» **Your task**: Take the lines below from the first through the one that contains "is a formally" and copy them exactly.

[Excerpts from a dataset]
┄┄┄┄┄┄┄┄┄┄

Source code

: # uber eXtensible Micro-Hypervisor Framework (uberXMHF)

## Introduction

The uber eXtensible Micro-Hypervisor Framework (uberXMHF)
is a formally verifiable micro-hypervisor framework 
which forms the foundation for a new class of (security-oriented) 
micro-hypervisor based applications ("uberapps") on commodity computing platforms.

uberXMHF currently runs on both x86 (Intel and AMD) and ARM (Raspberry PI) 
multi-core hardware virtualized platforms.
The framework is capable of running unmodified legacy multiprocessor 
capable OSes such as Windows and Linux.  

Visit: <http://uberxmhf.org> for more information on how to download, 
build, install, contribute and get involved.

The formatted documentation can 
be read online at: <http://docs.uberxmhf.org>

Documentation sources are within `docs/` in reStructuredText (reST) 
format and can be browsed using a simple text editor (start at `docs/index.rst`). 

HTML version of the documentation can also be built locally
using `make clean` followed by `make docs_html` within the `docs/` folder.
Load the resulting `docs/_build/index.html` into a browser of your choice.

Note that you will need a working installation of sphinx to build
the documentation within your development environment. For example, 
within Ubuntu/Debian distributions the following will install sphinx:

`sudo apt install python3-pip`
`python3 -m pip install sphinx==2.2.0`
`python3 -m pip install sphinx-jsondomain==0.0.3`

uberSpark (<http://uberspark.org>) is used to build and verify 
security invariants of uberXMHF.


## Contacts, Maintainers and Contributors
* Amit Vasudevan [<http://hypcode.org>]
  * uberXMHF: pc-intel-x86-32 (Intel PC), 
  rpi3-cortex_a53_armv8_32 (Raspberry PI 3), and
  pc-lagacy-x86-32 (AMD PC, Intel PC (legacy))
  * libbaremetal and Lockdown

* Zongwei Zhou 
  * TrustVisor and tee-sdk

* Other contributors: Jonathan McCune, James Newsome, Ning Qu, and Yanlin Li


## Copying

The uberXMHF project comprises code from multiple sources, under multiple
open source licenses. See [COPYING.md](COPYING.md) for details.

┄┄┄┄┄┄┄┄┄┄

» **Problem solution**:
Source code

: # uber eXtensible Micro-Hypervisor Framework (uberXMHF)

## Introduction

The uber eXtensible Micro-Hypervisor Framework (uberXMHF)
is a formally verifiable micro-hypervisor framework 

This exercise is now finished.